Geo-targeting & Micro-targeting for Search Engine Marketing campaigns are staple methods, for improving CTR and relevancy. It’s only common sense if you wish to drive local traffic by appending your core keywords with city terms.

Micro-targeting:

“Denver Dentist”, “Chicago Plumbing”, “New York Taxi”.

This method is further refined by limiting the scope of the area where the campaign is served:

Geo-targeting:

“Denver Dentist” -> Colorado Geo-Target

“Chicago Plumbing” -> Illinois Geo-Target

“New York Taxi” -> New York State Geo-Target

Now what would you say if I told you that

all three of the above examples, would all be served in Texas, yes I’m talking phrase & exact match, outside of the Geo-Targets!

This scenario makes me scratch my head as to why Google & Yahoo think this is acceptable.

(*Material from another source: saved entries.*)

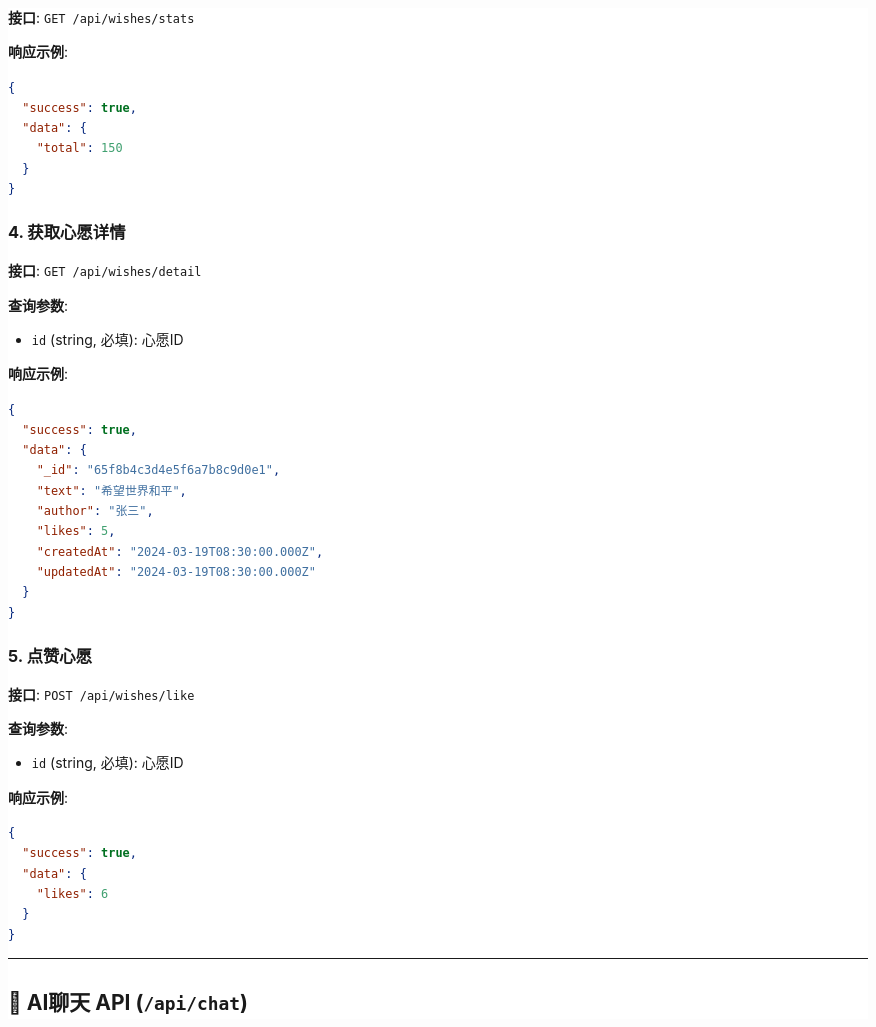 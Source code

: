**接口**: `GET /api/wishes/stats`

**响应示例**:
```json
{
  "success": true,
  "data": {
    "total": 150
  }
}
```

### 4. 获取心愿详情

**接口**: `GET /api/wishes/detail`

**查询参数**:
- `id` (string, 必填): 心愿ID

**响应示例**:
```json
{
  "success": true,
  "data": {
    "_id": "65f8b4c3d4e5f6a7b8c9d0e1",
    "text": "希望世界和平",
    "author": "张三",
    "likes": 5,
    "createdAt": "2024-03-19T08:30:00.000Z",
    "updatedAt": "2024-03-19T08:30:00.000Z"
  }
}
```

### 5. 点赞心愿

**接口**: `POST /api/wishes/like`

**查询参数**:
- `id` (string, 必填): 心愿ID

**响应示例**:
```json
{
  "success": true,
  "data": {
    "likes": 6
  }
}
```

---

## 🤖 AI聊天 API (`/api/chat`)
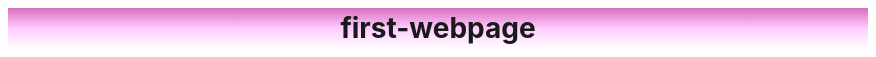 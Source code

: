 # first-webpage
<!doctype html>
<html>
<head>
	<title>THIS IS MY FIRST WEBPAGE</title>
	<style>
		body{
			width:1100px;
			max-width:95%;
			margin:auto;
            background-image: linear-gradient(rgb(216, 110, 189),rgb(255,204,299),white)
		}
		h1{
			text-align:center;
			
		}
		header h2{
				text-align:center;
				color:rgb(56, 50, 50);
		}
		section{
				background:rgb(238,232,170);
				padding:10px 100px;
				text-align:center;
		}
		article{
				height:170px;
				width:28.3%;
				background:rgb(144,238,144);
				float:left;
				margin:1%;
				padding: 10px;
		}
	
		
	</style>
</head>
<body>
	<header>
		<h1>Tanishi's Space</h1>
		<h2>Learn cool stuff about me!</h2>
	</header>
	<center><img src="C:\Users\TANISHI\Downloads\TANI_RES(3).jpeg" width="290" height="390"></center>
	<section>
		<p>HI THIS IS TANISHI NAYAK! I AM 17 YEARS OLD, I AM AN ALUMINI OF DELHI PUBLIC SCHOOL ROHINI. I RESIDE IN NEW DELHI AND WISH TO PURSUE WEB DEVELOPEMENT.THIS IS MY FIRST WEB PAGE WHERE YOU CAN KNOW FUN THINGS ABOUT ME! ENJOY</p>
	</section>
	<article>
		<h3>MY HOBBIES</h3>
		<ul type='square'>
			<li> Dancing</li>
			<li> Drawing</li>
			<li> Coding</li>
			<li> Esports</li>
		</ul>
	</article>
	<article>
		<h3>QUALIFICATIONS</h3>
		<ol>
			<li>10th pass</li>
			<li>12th pass</li>
		</ol> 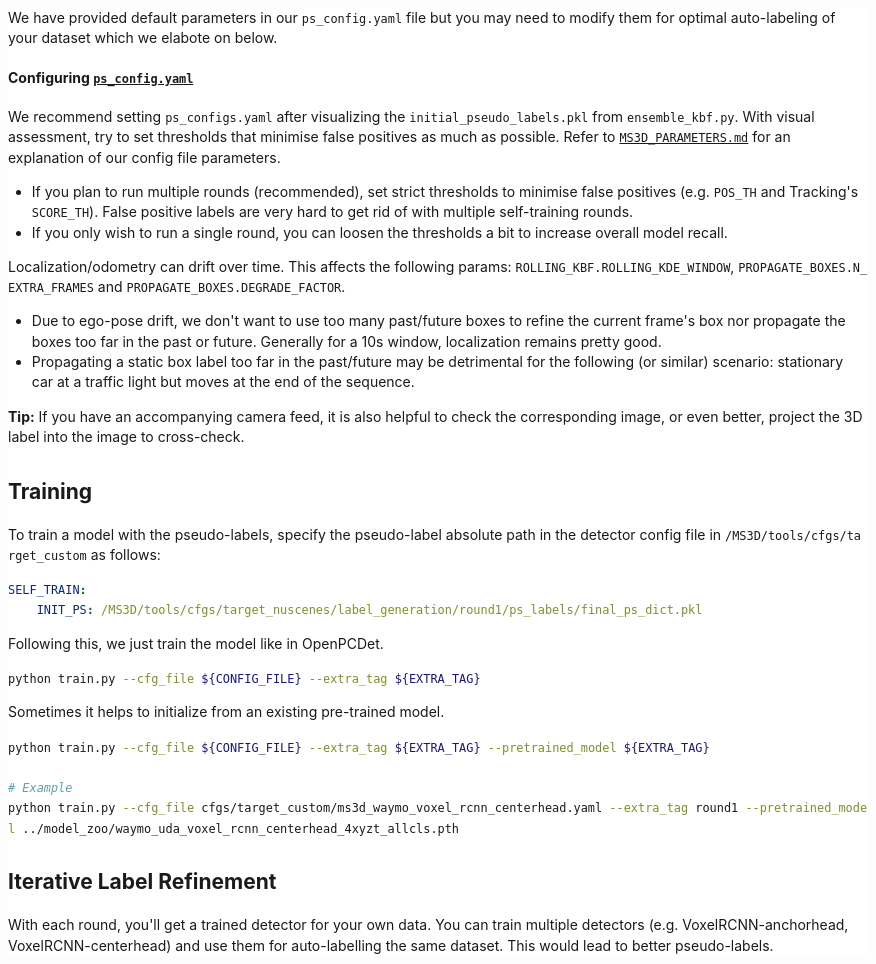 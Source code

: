 We have provided default parameters in our `ps_config.yaml` file but you may need to modify them for optimal auto-labeling of your dataset which we elabote on below. 

#### Configuring [**`ps_config.yaml`**](../tools/cfgs/target_custom/label_generation/round1/cfgs/ps_config.yaml)
We recommend setting `ps_configs.yaml` after visualizing the `initial_pseudo_labels.pkl` from `ensemble_kbf.py`. With visual assessment, try to set thresholds that minimise false positives as much as possible. Refer to [`MS3D_PARAMETERS.md`](../docs/MS3D_PARAMETERS.md) for an explanation of our config file parameters.
 
- If you plan to run multiple rounds (recommended), set strict thresholds to minimise false positives (e.g. `POS_TH` and Tracking's `SCORE_TH`). False positive labels are very hard to get rid of with multiple self-training rounds. 
- If you only wish to run a single round, you can loosen the thresholds a bit to increase overall model recall.

Localization/odometry can drift over time. This affects the following params: `ROLLING_KBF.ROLLING_KDE_WINDOW`, `PROPAGATE_BOXES.N_EXTRA_FRAMES` and `PROPAGATE_BOXES.DEGRADE_FACTOR`. 

- Due to ego-pose drift, we don't want to use too many past/future boxes to refine the current frame's box nor propagate the boxes too far in the past or future. Generally for a 10s window, localization remains pretty good. 
- Propagating a static box label too far in the past/future may be detrimental for the following (or similar) scenario: stationary car at a traffic light but moves at the end of the sequence.


**Tip:** If you have an accompanying camera feed, it is also helpful to check the corresponding image, or even better, project the 3D label into the image to cross-check.


## Training
To train a model with the pseudo-labels, specify the pseudo-label absolute path in the detector config file in `/MS3D/tools/cfgs/target_custom` as follows:
```yaml
SELF_TRAIN:
    INIT_PS: /MS3D/tools/cfgs/target_nuscenes/label_generation/round1/ps_labels/final_ps_dict.pkl
```

Following this, we just train the model like in OpenPCDet. 
```bash
python train.py --cfg_file ${CONFIG_FILE} --extra_tag ${EXTRA_TAG}
```
Sometimes it helps to initialize from an existing pre-trained model.
```bash
python train.py --cfg_file ${CONFIG_FILE} --extra_tag ${EXTRA_TAG} --pretrained_model ${EXTRA_TAG}

# Example
python train.py --cfg_file cfgs/target_custom/ms3d_waymo_voxel_rcnn_centerhead.yaml --extra_tag round1 --pretrained_model ../model_zoo/waymo_uda_voxel_rcnn_centerhead_4xyzt_allcls.pth
```

## Iterative Label Refinement
With each round, you'll get a trained detector for your own data. You can train multiple detectors (e.g. VoxelRCNN-anchorhead, VoxelRCNN-centerhead) and use them for auto-labelling the same dataset. This would lead to better pseudo-labels.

It’s like I decided to place my Ad in the New York Times, and my publishing company decides to also include the same Ad in the Chicago Tribune’s (New York Section), & the Washington’s Post’s (New York Section)

Anyway


Searchlinqs bumped into this issue one year ago, on Yahoo Search, for a Canadian campaign. We were advertising a home inspection company, in the province of Alberta. We were trying to determine if the campaign was showing in Alberta and saw our paid Ads displaying in the Toronto, Ontario area. After verifying that all setting were correct, we escalated this issue to our Yahoo Rep.

What Yahoo says about breaking Geo Targets.

Simply put, the use of geo-modifiers in the keywords trumps the geo-targeting settings at the campaign level; this is something we have resolved through meetings with geo-targeting team in the US. You were seeing results in Toronto – for ‘Calgary home inspections’ – that was geo-targeted to Calgary only because you included the ‘Calgary’ modifier in your query.
Doing a search for just ‘home inspections’ excludes your client from Toronto results and a Calgarian doing the same search will only see your client:

The policy is further outlined here:

http://help.yahoo.com/l/us/yahoo/ysm/sps/articles/create_campaign2.html

In case you missed the small postscript numeral “ONE” I’ve made it a little easier for everyone else to see.

Campaign Geo Targeting

It doesn’t matter.

If you use a geo modified kw, you still get get the results no matter where your location is.

What if I lived in Toronto, but was looking to move to Calgary and I wanted to line up a home inspector. If ask for results for Calgary Home inspectors, I should get them. However, if there is a KW in their list – home inspectors, I shouldn’t get a Calgary result.

Having said that, the amount of people that are doing geo modified searches for Calgary that don’t live in Calgary are most likely pretty small.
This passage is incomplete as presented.